Yaya Bey, “Ten Fold”

The Brooklyn-based neo-soul vocalist and composer holds onto the chunky melodic hooks of her recent output while grieving the death of her father and finding room for romance and joy.
Reviews

Yaya Bey, Ten Fold

The Brooklyn-based neo-soul vocalist and composer holds onto the chunky melodic hooks of her recent output while grieving the death of her father and finding room for romance and joy.

Words: A.D. Amorosi

May 13, 2024

Yaya Bey
Ten Fold
BIG DADA

Looking for the silver lining beyond the death knells and expelled hopes that filled 2022’s folksy R&B/reggae-inspired Remember Your North Star has—for Yaya Bey—meant holding onto the chunky melodic hooks of her recent past while grieving the death of her father (rapper Grand Daddy IU) and finding room for romance and joy. With a pliably husky soulful voice as wide and open as a sunshiny Sunday morning, Ten Fold sees Brooklyn’s Bey swimming around the lip of the Great Beyond through the harsh realities of opener “Crying Through My Teeth” and its mesmerizing musicality before transforming emotional lumps of coal into gorgeous shining diamonds on “The Evidence” and its lyrics laced with evolving energy (“I been changing under all this pressure into something that shines”).

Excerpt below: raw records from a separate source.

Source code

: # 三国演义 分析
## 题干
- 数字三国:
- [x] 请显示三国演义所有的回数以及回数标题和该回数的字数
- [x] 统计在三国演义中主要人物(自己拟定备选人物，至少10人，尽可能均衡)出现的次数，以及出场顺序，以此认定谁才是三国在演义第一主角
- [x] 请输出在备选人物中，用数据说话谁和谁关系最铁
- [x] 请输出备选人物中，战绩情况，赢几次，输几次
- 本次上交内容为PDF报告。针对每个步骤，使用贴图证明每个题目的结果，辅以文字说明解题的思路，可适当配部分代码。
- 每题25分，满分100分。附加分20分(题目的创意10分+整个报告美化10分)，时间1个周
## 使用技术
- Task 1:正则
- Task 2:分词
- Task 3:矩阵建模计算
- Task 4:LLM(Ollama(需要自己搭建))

Refusing to be down or stay down, Bey lifts herself through the neo-poppy positive declarations of “East Coast Mami” and the syrup-thick basslines and sexual healing of “Carl Thomas Sliding Down the Wall.” Bey even finds the time to dance with abandon, smile through affirmation, and romp through disgust at local politics on the surround-sound disco of “Sir Princess Bad Bitch” and “Eric Adams in the Club.” Though the composer-vocalist is certainly still mourning the loss of her father (his voice appears throughout Ten Fold like a specter at the spin of it all), if she has the energy to diss the Mayor and playfully look to sex as something gleeful, Yaya Bey is going to wind up alright.